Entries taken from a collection
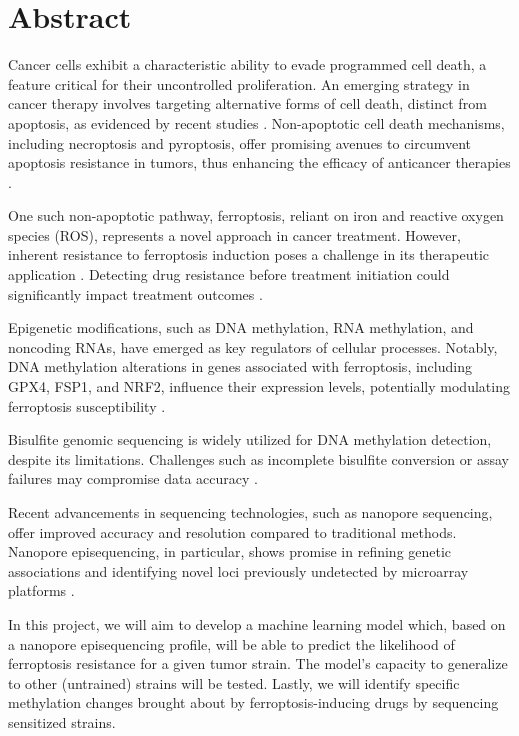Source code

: \chapter{Abstract}

Cancer cells exhibit a characteristic ability to evade programmed cell death, a feature critical for their uncontrolled proliferation. An emerging strategy in cancer therapy involves targeting alternative forms of cell death, distinct from apoptosis, as evidenced by recent studies \citep{non-apoptotic2}. Non-apoptotic cell death mechanisms, including necroptosis and pyroptosis, offer promising avenues to circumvent apoptosis resistance in tumors, thus enhancing the efficacy of anticancer therapies \citep{non-apoptotic}.

One such non-apoptotic pathway, ferroptosis, reliant on iron and reactive oxygen species (ROS), represents a novel approach in cancer treatment. However, inherent resistance to ferroptosis induction poses a challenge in its therapeutic application \citep{resistance}. Detecting drug resistance before treatment initiation could significantly impact treatment outcomes \citep{prediction}.

Epigenetic modifications, such as DNA methylation, RNA methylation, and noncoding RNAs, have emerged as key regulators of cellular processes. Notably, DNA methylation alterations in genes associated with ferroptosis, including GPX4, FSP1, and NRF2, influence their expression levels, potentially modulating ferroptosis susceptibility \citep{methylation}.

Bisulfite genomic sequencing is widely utilized for DNA methylation detection, despite its limitations. Challenges such as incomplete bisulfite conversion or assay failures may compromise data accuracy \citep{bisulfite2, bisulfite}.

Recent advancements in sequencing technologies, such as nanopore sequencing, offer improved accuracy and resolution compared to traditional methods. Nanopore episequencing, in particular, shows promise in refining genetic associations and identifying novel loci previously undetected by microarray platforms \citep{npepi, npepi2}.

In this project, we will aim to develop a machine learning model which, based on a nanopore episequencing profile, will be able to predict the likelihood of ferroptosis resistance for a given tumor strain. The model's capacity to generalize to other (untrained) strains will be tested. Lastly, we will identify specific methylation changes brought about by ferroptosis-inducing drugs by sequencing sensitized strains.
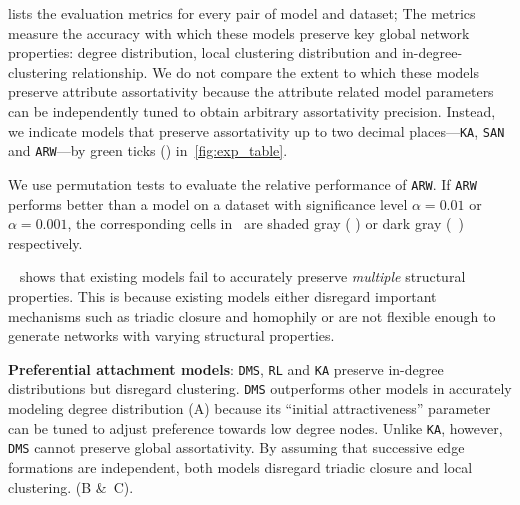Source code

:  lists the evaluation metrics for every pair of model
and dataset; The metrics measure the accuracy with which these models
preserve key global network properties: degree distribution, local clustering distribution
and in-degree-clustering relationship. We do not compare the extent to which these models preserve attribute assortativity because the attribute related model parameters can be independently tuned to obtain arbitrary assortativity precision. Instead, we indicate models that preserve assortativity up to two decimal
places---\texttt{KA}, \texttt{SAN} and \texttt{ARW}---by green ticks (\checkmark) in~\cref{fig:exp_table}.

We use permutation tests \cite{good2013permutation} to evaluate the relative
performance of \texttt{ARW}. If
\texttt{ARW} performs better than a model on a dataset with significance level
$\alpha=0.01$ or $\alpha=0.001$, the corresponding cells in~
are shaded gray ( \lightgraybg{ }) or dark gray (~\darkgraybg{ }) respectively.


~ shows that existing models fail to accurately preserve
\textit{multiple} structural properties. This is because existing models either
disregard important mechanisms such as triadic closure and homophily or are not
flexible enough to generate networks with varying structural properties.


\textbf{Preferential attachment models}: \texttt{DMS}, \texttt{RL}
and \texttt{KA} preserve in-degree distributions but disregard
clustering. \texttt{DMS} outperforms other models in accurately modeling
degree distribution (A) because its ``initial attractiveness''
parameter can be tuned to adjust preference towards low degree nodes. Unlike \texttt{KA}, however,
\texttt{DMS} cannot preserve global assortativity.
By assuming that successive edge formations are independent, both models disregard
triadic closure and local clustering. (B \&~C).

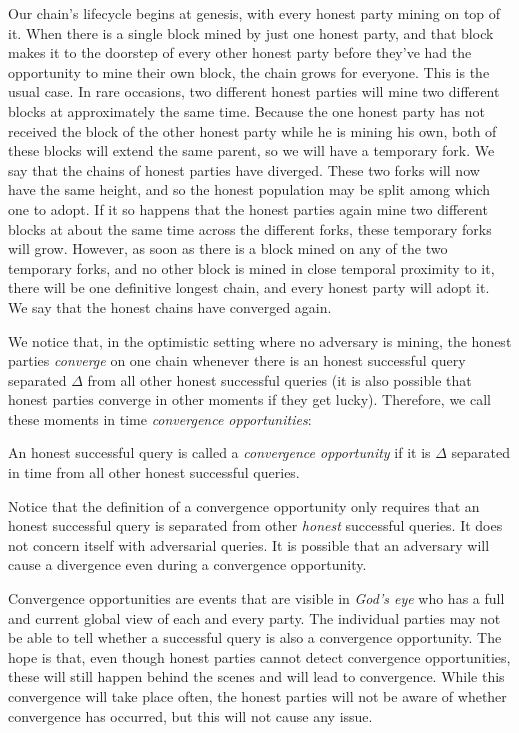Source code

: Our chain's lifecycle begins at genesis, with every honest party mining on top of it.
When there is a single block mined by just one honest party, and that block makes it to
the doorstep of every other honest party before they've had the opportunity to mine their
own block, the chain grows for everyone. This is the usual case. In rare occasions, two
different honest parties will mine two different blocks at approximately the same time.
Because the one honest party has not received the block of the other honest party while
he is mining his own, both of these blocks will extend the same parent, so we will have a
temporary fork. We say that the chains of honest parties have diverged.
These two forks will now have the same height, and so the honest population
may be split among which one to adopt. If it so happens that the honest parties again
mine two different blocks at about the same time across the different forks, these temporary
forks will grow. However, as soon as there is a block mined on any of the
two temporary forks, and no other block is mined in close temporal proximity to it,
there will be one definitive longest chain, and every honest party will adopt it.
We say that the honest chains have converged again.

We notice that, in the optimistic setting where no adversary is mining, the honest parties
\emph{converge} on one chain whenever there is an honest successful query separated $\Delta$
from all other honest successful queries (it is also possible that honest parties converge
in other moments if they get lucky). Therefore, we call these moments in time \emph{convergence
opportunities}:

\begin{definition}
    An honest successful query is called a \emph{convergence opportunity} if it is $\Delta$
    separated in time from all other honest successful queries.
\end{definition}

Notice that the definition of a convergence opportunity only requires that an honest successful
query is separated from other \emph{honest} successful queries. It does not concern itself with
adversarial queries. It is possible that an adversary will cause a divergence even during a
convergence opportunity.

Convergence opportunities are events that are visible in \emph{God's eye} who has a full
and current global view of each and every party. The individual parties may not be able to tell
whether a successful query is also a convergence opportunity. The hope is that, even though honest
parties cannot detect convergence opportunities, these will still happen behind the scenes
and will lead to convergence. While this convergence will take place often, the honest
parties will not be aware of whether convergence has occurred, but this will not cause
any issue.

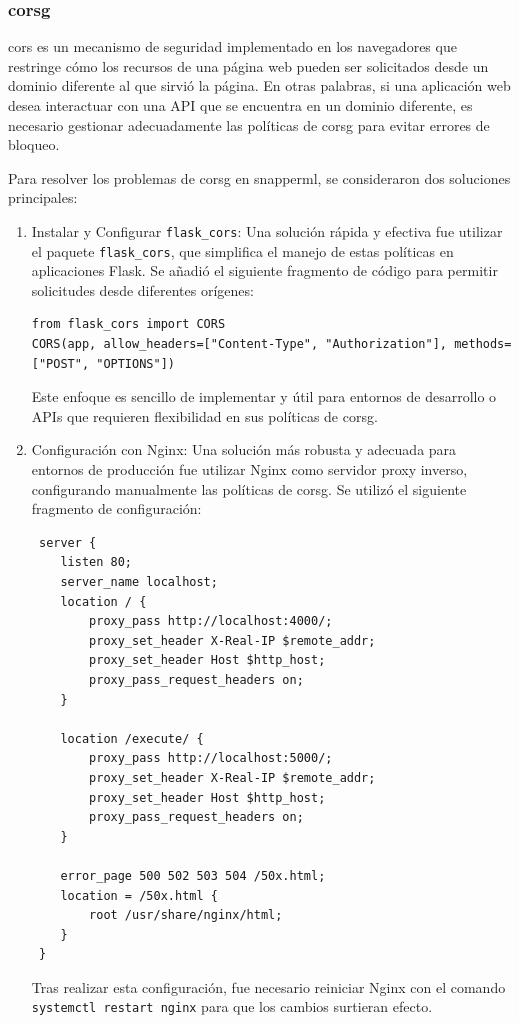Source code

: \subsubsection{\Gls{corsg}}
\acrfull{cors} es un mecanismo de seguridad implementado en los navegadores que restringe cómo los recursos de una página web pueden ser solicitados desde un dominio diferente al que sirvió la página. En otras palabras, si una aplicación web desea interactuar con una API que se encuentra en un dominio diferente, es necesario gestionar adecuadamente las políticas de \Gls{corsg} para evitar errores de bloqueo.

Para resolver los problemas de \Gls{corsg} en \Gls{snapperml}, se consideraron dos soluciones principales:
\begin{enumerate}
    \item Instalar y Configurar \texttt{flask\_cors}: Una solución rápida y efectiva fue utilizar el paquete \texttt{flask\_cors}, que simplifica el manejo de estas políticas en aplicaciones Flask. Se añadió el siguiente fragmento de código para permitir solicitudes desde diferentes orígenes:
          \begin{verbatim} 
from flask_cors import CORS
CORS(app, allow_headers=["Content-Type", "Authorization"], methods=["POST", "OPTIONS"]) 
    \end{verbatim}
          Este enfoque es sencillo de implementar y útil para entornos de desarrollo o APIs que requieren flexibilidad en sus políticas de \Gls{corsg}.

    \item Configuración con Nginx: Una solución más robusta y adecuada para entornos de producción fue utilizar Nginx como servidor proxy inverso, configurando manualmente las políticas de \Gls{corsg}. Se utilizó el siguiente fragmento de configuración:
          \begin{verbatim} 
 server { 
    listen 80; 
    server_name localhost;
    location / {
        proxy_pass http://localhost:4000/;
        proxy_set_header X-Real-IP $remote_addr;
        proxy_set_header Host $http_host;
        proxy_pass_request_headers on;
    }
    
    location /execute/ {
        proxy_pass http://localhost:5000/;
        proxy_set_header X-Real-IP $remote_addr;
        proxy_set_header Host $http_host;
        proxy_pass_request_headers on;
    }
    
    error_page 500 502 503 504 /50x.html;
    location = /50x.html {
        root /usr/share/nginx/html;
    }
 }
    \end{verbatim}
          Tras realizar esta configuración, fue necesario reiniciar Nginx con el comando \texttt{systemctl restart nginx} para que los cambios surtieran efecto.
\end{enumerate}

## The problem
In the records above, find each line with the word "dataset" and copy it.

## The answer
and dataset; The metrics measure the accuracy with which these models
\texttt{ARW} performs better than a model on a dataset with significance level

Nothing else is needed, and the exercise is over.